Das von Ihnen gegründete Vokalensemble ’83 konzertiert mit der russischen Kammerphilharmonie St. Petersburg, es singt die in Russland geborene Sängerin Liudmila Lokaichuk. Manche Veranstalter sagen Konzerte mit russischen Künstlern – siehe Valery Gergiev und Anna Netrebko – ab. Wie finden Sie das?
Mir ist wichtig, den Gesprächsfaden zum russischen Volk aufrechtzuerhalten. Gerade deshalb ist es wichtig, dass wir ein Friedenskonzert gestalten, mit einer Sängerin deren Vater Ukrainer und deren Mutter Russin ist. Wir versuchen ganz bewusst Brücken zu bauen. Die russische Kammerphilharmonie St. Petersburg ist seit 20 Jahren in Deutschland und distanziert sich von dem dortigen Regime. Was Gergiev anbelangt, bin ich enttäuscht, aber auch entsetzt, dass er die Musik pseudopatriotisch missbraucht. Er dirigierte in Moskau „Bilder einer Ausstellung" und betitelte „Das Große Tor in Kiew" als „Das Heldentor in der alten Hauptstadt Kiew". Er zelebrierte das Stück in doppelt so langsamem Tempo und leitete den Schlagzeuger an, wie verrückt aufs Schlagzeug zu klopfen. Das ist ein Missbrauch der Macht der Musik, den ich schrecklich finde.
Zwei Konzerte finden an ungewöhnlichem Ort, in der Hermann-Neuberger-Sportschule, statt. Wie wird das möglich?

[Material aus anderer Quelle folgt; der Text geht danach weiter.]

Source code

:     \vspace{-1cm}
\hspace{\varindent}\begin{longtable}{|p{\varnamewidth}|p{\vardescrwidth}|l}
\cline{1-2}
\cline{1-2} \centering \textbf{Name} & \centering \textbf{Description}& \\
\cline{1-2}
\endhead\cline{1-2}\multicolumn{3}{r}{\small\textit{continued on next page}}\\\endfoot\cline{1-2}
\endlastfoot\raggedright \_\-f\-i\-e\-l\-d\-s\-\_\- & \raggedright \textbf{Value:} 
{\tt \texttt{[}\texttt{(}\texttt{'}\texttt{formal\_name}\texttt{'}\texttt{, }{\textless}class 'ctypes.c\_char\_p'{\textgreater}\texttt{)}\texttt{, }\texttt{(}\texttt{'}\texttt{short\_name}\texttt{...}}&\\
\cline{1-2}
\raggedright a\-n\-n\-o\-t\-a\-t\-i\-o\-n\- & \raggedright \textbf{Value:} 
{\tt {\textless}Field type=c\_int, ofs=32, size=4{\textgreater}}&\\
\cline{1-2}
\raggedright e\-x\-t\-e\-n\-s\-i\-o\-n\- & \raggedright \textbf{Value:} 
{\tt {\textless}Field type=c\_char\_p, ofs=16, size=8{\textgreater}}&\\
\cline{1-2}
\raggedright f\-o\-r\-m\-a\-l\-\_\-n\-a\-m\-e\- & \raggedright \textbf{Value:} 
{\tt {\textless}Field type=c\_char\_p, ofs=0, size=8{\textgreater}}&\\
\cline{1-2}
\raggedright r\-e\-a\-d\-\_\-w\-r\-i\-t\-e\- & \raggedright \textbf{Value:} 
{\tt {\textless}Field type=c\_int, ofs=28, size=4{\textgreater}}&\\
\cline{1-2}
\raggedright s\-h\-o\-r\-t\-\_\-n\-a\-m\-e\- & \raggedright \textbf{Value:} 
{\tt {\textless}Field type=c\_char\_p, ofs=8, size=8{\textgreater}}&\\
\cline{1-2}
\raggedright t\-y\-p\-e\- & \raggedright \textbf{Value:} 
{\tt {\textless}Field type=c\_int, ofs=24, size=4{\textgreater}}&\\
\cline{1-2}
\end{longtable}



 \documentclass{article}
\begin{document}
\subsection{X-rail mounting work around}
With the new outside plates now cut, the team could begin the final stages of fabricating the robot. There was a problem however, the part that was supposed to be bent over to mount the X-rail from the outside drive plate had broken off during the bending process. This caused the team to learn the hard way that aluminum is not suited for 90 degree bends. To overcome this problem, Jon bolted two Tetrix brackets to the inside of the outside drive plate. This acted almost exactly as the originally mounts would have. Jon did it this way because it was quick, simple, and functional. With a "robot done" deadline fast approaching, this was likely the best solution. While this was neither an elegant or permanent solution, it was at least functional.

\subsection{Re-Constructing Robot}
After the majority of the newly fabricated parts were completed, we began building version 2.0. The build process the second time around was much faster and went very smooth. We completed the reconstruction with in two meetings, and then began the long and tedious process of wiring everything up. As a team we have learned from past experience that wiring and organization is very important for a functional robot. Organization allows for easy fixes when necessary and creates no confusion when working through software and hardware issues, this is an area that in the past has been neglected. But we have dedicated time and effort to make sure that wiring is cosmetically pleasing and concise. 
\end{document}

Der Sport ist viel weiter, als wir alle es sind. Die guten Fußballer spielen zusammen, egal wo sie herkommen, daher war dieser Schritt eigentlich sehr nah – auch um ein neues Publikum zu gewinnen. Auf dem Sportcampus Saar befinden sich zwei Hallen, eine davon mit fast neogotisch anmutender Hallen-Architektur mit interessanter Akustik, und die andere, in der wir das Brahms-Requiem aufführen, verfügt über steil ansteigende Publikums-Tribünen. Das Orchester sitzt, wie in einer Manege, unten in der Mitte. Die Anlage ist eine Holzkonstruktion – man sieht und hört sehr gut. Den Hochschulstandort kulturell einzubinden war schon immer ein Wunsch von mir.
Das Babylon Orchestra Berlin beschließt die diesjährigen Festspiele. Ein „Weltmusik"-Ensemble?
Dieses Ensemble bekommt einen Preis nach dem anderen. Auf jedem Festival, wo sie aufgetreten sind, hat das Publikum getanzt, war wie von Sinnen und völlig begeistert. Ein mitreißendes Ensemble – ein finales Feuerwerk für Herz und Sinne unserer diesjährigen Festivalausgabe!
Der Förderverein der Internationalen Musikfestspiele Saar gewann im vergangenen Jahr Mitglieder hinzu. Diese Entwicklung beflügelt Sie sicherlich. Was könnte Sie als Festivalleiter in diesem Jahr beflügeln?
Beflügeln könnte mich, wenn wir die Menschen ein Stück weit aus dieser paralysierten Situation herausbekommen. Musik, die Herzen berührt und zu den Seelen spricht gemeinsam zu erleben, ist ein Stück Freiheit. Das gibt positive Energie.